By law, reclamation after the mining ends is tied to the zoning. The nature of the reclamation matches the nature of the zoning. It restores it to natural habitat if the zoning includes natural habitat. It restores it to a few bushes if the zoning is warehouses and parking lots. Thus, the zoning determines the future of the national wildlife refuge—future as in seven generations, not future as in 10 years.
The four commissioners also were silent regarding the fact that their vote enriches the mine owner at the public’s expense. They also did not address the fact that the vote will result in degradation of treaty-protected salmon runs.
🔎 Why this matters
The Black Lake Quarry (fka Quality Rock Mine) sits beside the Black River National Wildlife Refuge, which feeds into Black Lake. It's one of the last intact riparian wetland systems in the Puget Sound region. Because of this, dozens of community members and organizations have been fighting to protect the refuge and its crucial salmon habitat from the mine's damaging effects:
-
Futurewise litigated to secure protective zoning, including 1/20
-
South Sound Bird Alliance litigated for years to block industrial plants at the mine
-
The late Sue Danver worked for over 20 years to ensure the mine’s impacts were properly reviewed
⚠️ What went wrong on December 2
At the Board’s agenda-setting meeting, Commissioners advanced the rezone based on statements that:
-
did not match the mine’s official DNR reclamation plan,
-
contradicted the Planning Commission’s September 3rd briefing on what a reclaimed mine looks like,
-
contradicted Washington’s reclamation law, which requires restoring mined land to a stable, vegetated condition suitable for future habitat and public use (WAC 332-18-010(4)); and
-
conflicted with findings in the Industrial Lands Study that show Thurston County already has enough industrial land.
Another major point of confusion on December 2 was the claim that Black Lake Quarry is “not regulated” under Thurston County’s environmental laws because it is an old mine, and that rezoning would newly subject it to those protections (scroll to 3:17:22 in the December 2nd agenda setting meeting).
This is factually incorrect. The mine’s operating permit was updated in recent years, which means it is subject to today’s environmental requirements, including critical aquifer recharge protections. And even if the permit were older, Washington law does not exempt legacy mines from environmental regulation; they must comply with current law whenever impacts occur or when any permit is modified.

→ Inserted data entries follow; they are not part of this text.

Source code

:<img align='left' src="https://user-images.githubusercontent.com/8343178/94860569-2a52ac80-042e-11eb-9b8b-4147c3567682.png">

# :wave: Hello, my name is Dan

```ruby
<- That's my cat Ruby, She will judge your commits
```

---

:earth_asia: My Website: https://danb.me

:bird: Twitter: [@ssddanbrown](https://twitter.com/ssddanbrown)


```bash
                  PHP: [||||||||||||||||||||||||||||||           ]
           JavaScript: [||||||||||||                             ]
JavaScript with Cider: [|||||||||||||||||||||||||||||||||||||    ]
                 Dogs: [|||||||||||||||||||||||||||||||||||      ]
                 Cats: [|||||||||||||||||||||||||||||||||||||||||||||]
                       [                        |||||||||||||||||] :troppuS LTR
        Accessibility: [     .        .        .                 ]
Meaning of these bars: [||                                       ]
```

Rezoning does not increase environmental oversight. While a Special Use Permit may still be required, rezoning to RRI fundamentally weakens it — shifting the review from whether expanded mining is appropriate at all to how it will operate, reducing public notice, narrowing environmental and hydrologic review, and limiting the County’s ability to require or enforce meaningful mitigation.
Another misconception raised on December 2 was that approving the rezone would stop the mine from digging deeper into the aquifer. It will not. Mining continues under either zoning.

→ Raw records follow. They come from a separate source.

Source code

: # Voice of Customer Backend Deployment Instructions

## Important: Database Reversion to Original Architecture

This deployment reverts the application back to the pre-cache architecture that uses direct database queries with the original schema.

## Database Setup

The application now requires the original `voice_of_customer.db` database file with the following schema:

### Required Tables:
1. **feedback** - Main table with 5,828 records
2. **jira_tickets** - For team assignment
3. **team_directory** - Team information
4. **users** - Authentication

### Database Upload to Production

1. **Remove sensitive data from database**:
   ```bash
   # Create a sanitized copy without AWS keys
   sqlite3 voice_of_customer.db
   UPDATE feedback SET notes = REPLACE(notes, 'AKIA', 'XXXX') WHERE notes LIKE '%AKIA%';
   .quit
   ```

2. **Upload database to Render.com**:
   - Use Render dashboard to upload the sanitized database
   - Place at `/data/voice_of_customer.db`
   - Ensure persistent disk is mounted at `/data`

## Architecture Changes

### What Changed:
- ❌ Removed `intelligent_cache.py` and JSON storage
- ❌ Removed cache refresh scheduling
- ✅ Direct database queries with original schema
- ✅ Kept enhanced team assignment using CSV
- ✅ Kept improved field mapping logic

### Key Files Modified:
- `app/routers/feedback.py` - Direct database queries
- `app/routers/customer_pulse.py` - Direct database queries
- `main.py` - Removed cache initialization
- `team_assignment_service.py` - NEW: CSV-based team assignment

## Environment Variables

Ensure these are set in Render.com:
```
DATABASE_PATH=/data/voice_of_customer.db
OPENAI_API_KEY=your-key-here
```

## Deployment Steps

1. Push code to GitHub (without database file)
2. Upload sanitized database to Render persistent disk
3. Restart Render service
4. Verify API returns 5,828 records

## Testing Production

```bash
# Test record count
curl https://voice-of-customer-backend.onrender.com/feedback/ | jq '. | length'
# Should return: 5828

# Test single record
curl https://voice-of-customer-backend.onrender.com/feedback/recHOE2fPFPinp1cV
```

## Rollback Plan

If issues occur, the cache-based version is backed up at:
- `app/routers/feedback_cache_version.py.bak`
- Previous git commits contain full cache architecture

The real change is oversight: under current RR 1/20 zoning, expanded mining requires a highly discretionary Special Use Permit with robust environmental review and public process; under RRI zoning, mining remains subject to a Special Use Permit, but the review is substantially narrower and easier to obtain, greatly reducing meaningful oversight.
Rezoning doesn’t stop mining — it weakens oversight.

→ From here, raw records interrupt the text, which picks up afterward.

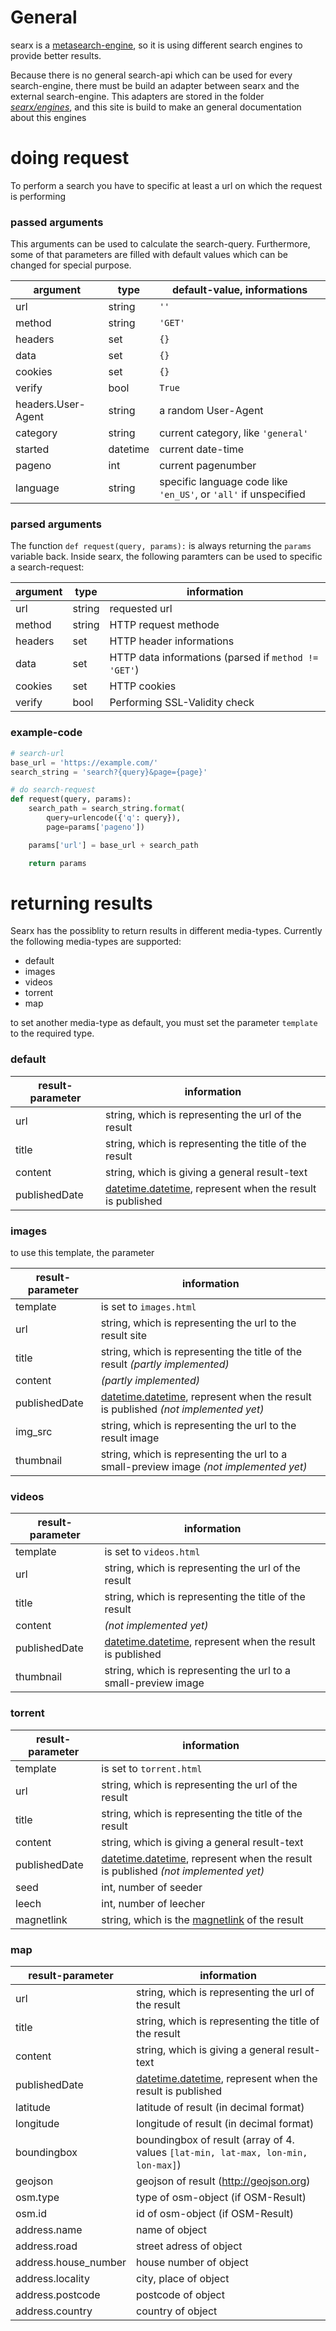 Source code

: # General

searx is a [metasearch-engine](https://en.wikipedia.org/wiki/Metasearch_engine), so it is using different search engines to provide better results. 

Because there is no general search-api which can be used for every search-engine, there must be build an adapter between searx and the external search-engine. This adapters are stored in the folder [_searx/engines_](https://github.com/asciimoo/searx/tree/master/searx/engines), and this site is build to make an general documentation about this engines

# doing request

To perform a search you have to specific at least a url on which the request is performing


### passed arguments

This arguments can be used to calculate the search-query. Furthermore, some of that parameters are filled with default values which can be changed for special purpose.

| argument           | type     | default-value, informations  |
| ------------------ | -------- | ----------- |
| url                | string   | ```''``` |
| method             | string   | ```'GET'``` |
| headers            | set      | ```{}``` |
| data               | set      | ```{}``` |
| cookies            | set      | ```{}``` |
| verify             | bool     | ```True``` |
| headers.User-Agent | string   | a random User-Agent |
| category           | string   | current category, like ```'general'```|
| started            | datetime | current date-time |
| pageno             | int      | current pagenumber |
| language           | string   | specific language code like ```'en_US'```, or ```'all'``` if unspecified |

### parsed arguments

The function ```def request(query, params):``` is always returning the ```params``` variable back. Inside searx, the following paramters can be used to specific a search-request:

| argument           | type     | information  |
| ------------------ | -------- | ----------- |
| url                | string   | requested url |
| method             | string   | HTTP request methode |
| headers            | set      | HTTP header informations |
| data               | set      | HTTP data informations (parsed if ```method != 'GET'```) |
| cookies            | set      | HTTP cookies |
| verify             | bool     | Performing SSL-Validity check |

### example-code

```python
# search-url
base_url = 'https://example.com/'
search_string = 'search?{query}&page={page}'

# do search-request
def request(query, params):
    search_path = search_string.format(
        query=urlencode({'q': query}),
        page=params['pageno'])

    params['url'] = base_url + search_path

    return params
```

# returning results

Searx has the possiblity to return results in different media-types. Currently the following media-types are supported:

* default
* images
* videos
* torrent
* map

to set another media-type as default, you must set the parameter ```template``` to the required type.

### default

| result-parameter | information  |
| ---------------- | ------------ |
| url              | string, which is representing the url of the result |
| title            | string, which is representing the title of the result |
| content          | string, which is giving a general result-text |
| publishedDate    | [datetime.datetime](https://docs.python.org/2/library/datetime.html#datetime-objects), represent when the result is published  |

### images

to use this template, the parameter 

| result-parameter | information  |
| ---------------- | ------------ |
| template         | is set to ```images.html``` |
| url              | string, which is representing the url to the result site |
| title            | string, which is representing the title of the result _(partly implemented)_ |
| content          | _(partly implemented)_ |
| publishedDate    | [datetime.datetime](https://docs.python.org/2/library/datetime.html#datetime-objects), represent when the result is published _(not implemented yet)_ |
| img_src          | string, which is representing the url to the result image |
| thumbnail        | string, which is representing the url to a small-preview image _(not implemented yet)_ |

### videos

| result-parameter | information  |
| ---------------- | ------------ |
| template         | is set to ```videos.html``` |
| url              | string, which is representing the url of the result |
| title            | string, which is representing the title of the result |
| content          | _(not implemented yet)_ |
| publishedDate    | [datetime.datetime](https://docs.python.org/2/library/datetime.html#datetime-objects), represent when the result is published |
| thumbnail        |  string, which is representing the url to a small-preview image |

### torrent

| result-parameter | information  |
| ---------------- | ------------ |
| template         | is set to ```torrent.html``` |
| url              | string, which is representing the url of the result |
| title            | string, which is representing the title of the result |
| content          | string, which is giving a general result-text |
| publishedDate    | [datetime.datetime](https://docs.python.org/2/library/datetime.html#datetime-objects), represent when the result is published _(not implemented yet)_ |
| seed             | int, number of seeder |
| leech            | int, number of leecher |
| magnetlink       | string, which is the [magnetlink](https://en.wikipedia.org/wiki/Magnet_URI_scheme) of the result | 

### map

| result-parameter | information  |
| ---------------- | ------------ |
| url              | string, which is representing the url of the result |
| title            | string, which is representing the title of the result |
| content          | string, which is giving a general result-text |
| publishedDate    | [datetime.datetime](https://docs.python.org/2/library/datetime.html#datetime-objects), represent when the result is published  |
| latitude         | latitude of result (in decimal format) |
| longitude        | longitude of result (in decimal format) |
| boundingbox      | boundingbox of result (array of 4. values ```[lat-min, lat-max, lon-min, lon-max]```) |
| geojson          | geojson of result (http://geojson.org) |
| osm.type         | type of osm-object (if OSM-Result) |
| osm.id           | id of osm-object (if OSM-Result) |
| address.name           | name of object |
| address.road           | street adress of object |
| address.house_number   | house number of object |
| address.locality       | city, place of object |
| address.postcode       | postcode of object |
| address.country        | country of object |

The rezone does not reduce aquifer risk — it increases it by weakening the County’s ability to review, condition, or limit further extraction in a Critical Aquifer Recharge Area.
Staff also asserted on December 2 that the rezone would result in “better conservation outcomes.” The record shows the opposite. Under current RR 1/20 zoning, the mine must eventually be reclaimed to a natural, vegetated condition consistent with rural land use.
By contrast, rezoning to RRI eliminates that restoration path entirely and replaces it with a type of reclamation that simply makes the land ready for long-term industrial development. Locking in an industrial end state beside a National Wildlife Refuge is not a conservation outcome.
Additionally, the County is also changing the development code so that the industrial use here could be meat processing at some point in the future. Meat and poultry processing facilities are the largest industrial point source of nitrogen pollution discharged to waterways, according to 2015 EPA data.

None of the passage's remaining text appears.